Machine learning and deep learning enabled fuel sooting tendency prediction from molecular structure.

Journal: Journal of molecular graphics & modelling
PMID:

Abstract

Soot formation models become increasingly important in advanced renewable fuels formulation for soot reduction benefit. This work evaluates performance of machine learning (ML) and deep learning (DL) to predict yield sooting index (YSI) from chemical structure and proposes a tailor-made convolution neural network (CNN)-SDSeries38 for regression problem. In ML, a novel quantitative structure-property relationship (QSPR) is developed for feature extraction and the relationship between molecular structure and YSI is built by ML algorithm. In DL, SDSeries38 contains 9 feature learning modules, 1 regression module for automated feature learning and regression. It adopts standard series network architecture and modular structure, each feature learning module is a stack of convolution, batch normalization, activation, pooling layers. ML-QSPR model outperforms SDSeries38 in accuracy (RMSE = 7.563 vs 19.58), computational speed and the former applies to fuel mixtures. In DL, SDSeries38 network exceeds 10 classical CNN and provides a generic architecture enabling transfer application to other regression problem. DL application to regression is still in its infancy and there is no complete guide on how to develop specific CNN architectures for regression. Some gaps need to be filled: (1) Specially developed CNN architectures for regression are required; (2) The performances of direct transfer learning the classical CNN architectures from classification to regression are modest.

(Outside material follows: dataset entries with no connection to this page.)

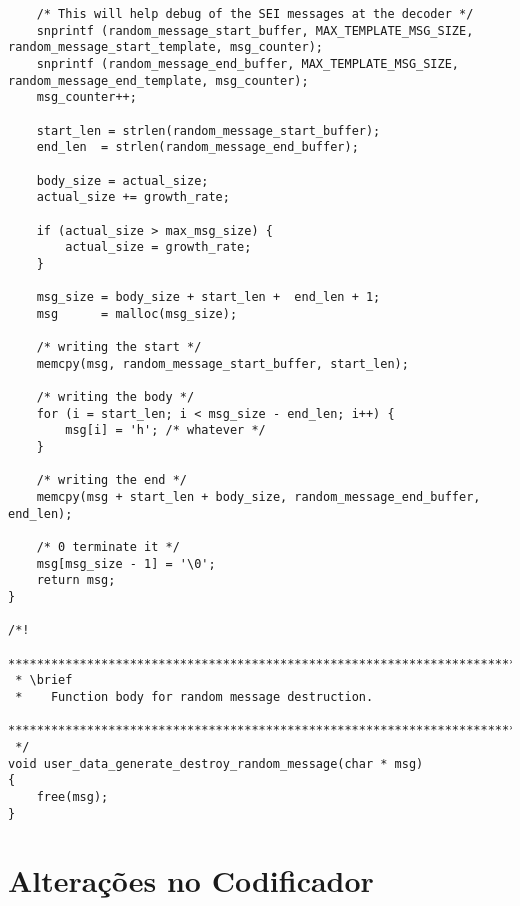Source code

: \begin{lstlisting}
    /* This will help debug of the SEI messages at the decoder */
    snprintf (random_message_start_buffer, MAX_TEMPLATE_MSG_SIZE, random_message_start_template, msg_counter);
    snprintf (random_message_end_buffer, MAX_TEMPLATE_MSG_SIZE, random_message_end_template, msg_counter);
    msg_counter++;

    start_len = strlen(random_message_start_buffer);
    end_len  = strlen(random_message_end_buffer);

    body_size = actual_size;
    actual_size += growth_rate;

    if (actual_size > max_msg_size) {
        actual_size = growth_rate;
    }
    
    msg_size = body_size + start_len +  end_len + 1;
    msg      = malloc(msg_size);

    /* writing the start */
    memcpy(msg, random_message_start_buffer, start_len);
    
    /* writing the body */
    for (i = start_len; i < msg_size - end_len; i++) {
        msg[i] = 'h'; /* whatever */
    }

    /* writing the end */
    memcpy(msg + start_len + body_size, random_message_end_buffer, end_len);

    /* 0 terminate it */
    msg[msg_size - 1] = '\0';
    return msg;
}

/*!
 *************************************************************************************
 * \brief
 *    Function body for random message destruction.
 *************************************************************************************
 */
void user_data_generate_destroy_random_message(char * msg)
{
    free(msg);
}
\end{lstlisting}

\section{Alterações no Codificador}

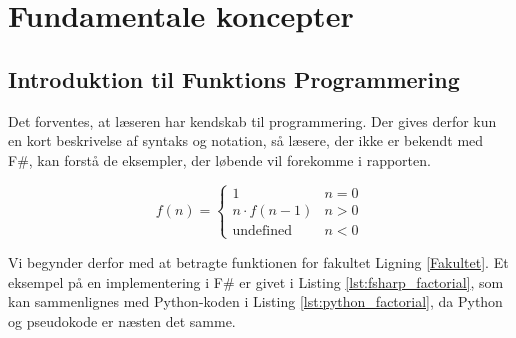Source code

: 
\section{Fundamentale koncepter}
\subsection{Introduktion til Funktions Programmering}
Det forventes, at læseren har kendskab til programmering. Der gives derfor kun en kort beskrivelse af syntaks og notation, så læsere, der ikke er bekendt med F\#, kan forstå de eksempler, der løbende vil forekomme i rapporten.

\begin{equation}
    \label{Fakultet}
    f(n) = \begin{cases} 
            1 &  n = 0  \\
            n \cdot f(n-1) & n > 0 \\
            \text{undefined} & n < 0 
           \end{cases}
\end{equation}

Vi begynder derfor med at betragte funktionen for fakultet Ligning \ref{Fakultet}. Et eksempel på en implementering i F\# er givet i Listing \ref{lst:fsharp_factorial}, som kan sammenlignes med Python-koden i Listing \ref{lst:python_factorial}, da Python og pseudokode er næsten det samme.






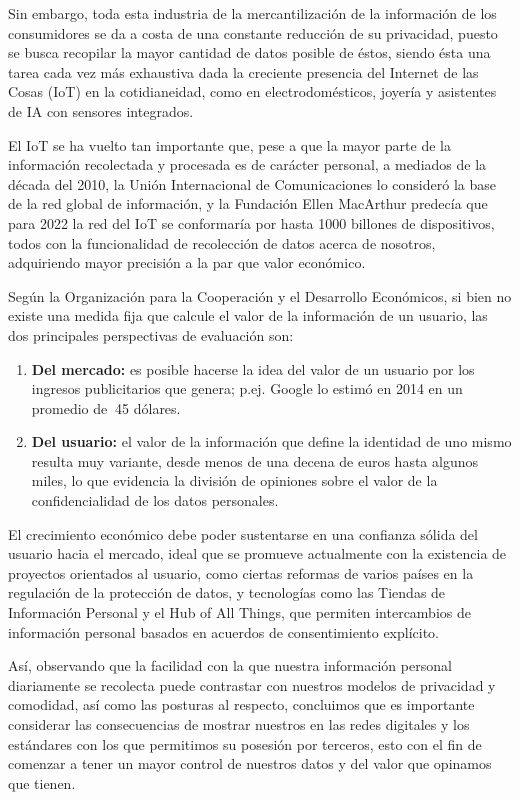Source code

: Sin embargo, toda esta industria de la mercantilización de la información de los consumidores se da a costa de una constante reducción de su privacidad, puesto se busca recopilar la mayor cantidad de datos posible de éstos, siendo ésta una tarea cada vez más exhaustiva dada la creciente presencia del Internet de las Cosas (IoT) en la cotidianeidad, como en electrodomésticos, joyería y asistentes de IA con sensores integrados.

El IoT se ha vuelto tan importante que, pese a que la mayor parte de la información recolectada y procesada es de carácter personal, a mediados de la década del 2010, la Unión Internacional de Comunicaciones lo consideró la base de la red global de información, y la Fundación Ellen MacArthur predecía que para 2022 la red del IoT se conformaría por hasta 1000 billones de dispositivos, todos con la funcionalidad de recolección de datos acerca de nosotros, adquiriendo mayor precisión a la par que valor económico.

Según la Organización para la Cooperación y el Desarrollo Económicos, si bien no existe una medida fija que calcule el valor de la información de un usuario, las dos principales perspectivas de evaluación son:
\begin{enumerate}
    \item \textbf{Del mercado:} es posible hacerse la idea del valor de un usuario por los ingresos publicitarios que genera; p.ej. Google lo estimó en 2014 en un promedio de $~$45 dólares.
    \item \textbf{Del usuario:} el valor de la información que define la identidad de uno mismo resulta muy variante, desde menos de una decena de euros hasta algunos miles, lo que evidencia la división de opiniones sobre el valor de la confidencialidad de los datos personales. 
\end{enumerate}

El crecimiento económico debe poder sustentarse en una confianza sólida del usuario hacia el mercado, ideal que se promueve actualmente con la existencia de proyectos orientados al usuario, como ciertas reformas de varios países en la regulación de la protección de datos, y tecnologías como las Tiendas de Información Personal y el Hub of All Things, que permiten intercambios de información personal basados en acuerdos de consentimiento explícito.

Así, observando que la facilidad con la que nuestra información personal diariamente se recolecta puede contrastar con nuestros modelos de privacidad y comodidad, así como las posturas al respecto, concluimos que es importante considerar las consecuencias de mostrar nuestros en las redes digitales y los estándares con los que permitimos su posesión por terceros, esto con el fin de comenzar a tener un mayor control de nuestros datos y del valor que opinamos que tienen.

A modular structure with typical function modules may provide an ideal solution; (3) Going deeper into the sequence of convolution layers improves predictive accuracy, but bears in mind to keep the number of layers below the threshold to avoid vanishing gradient.

Authors

  • Runzhao Li
    Department of Mechanical Engineering, School of Engineering, College of Engineering and Physical Sciences, University of Birmingham, Edgbaston, Birmingham, B15 2TT, United Kingdom.
  • Jose Martin Herreros
    Department of Mechanical Engineering, School of Engineering, College of Engineering and Physical Sciences, University of Birmingham, Edgbaston, Birmingham, B15 2TT, United Kingdom.
  • Athanasios Tsolakis
    Department of Mechanical Engineering, School of Engineering, College of Engineering and Physical Sciences, University of Birmingham, Edgbaston, Birmingham, B15 2TT, United Kingdom. Electronic address: a.tsolakis@bham.ac.uk.
  • Wenzhao Yang
    Shenzhen Gas Corporation Ltd., No.268, Meiao 1st Road, Futian District, Shenzhen, 518049, China.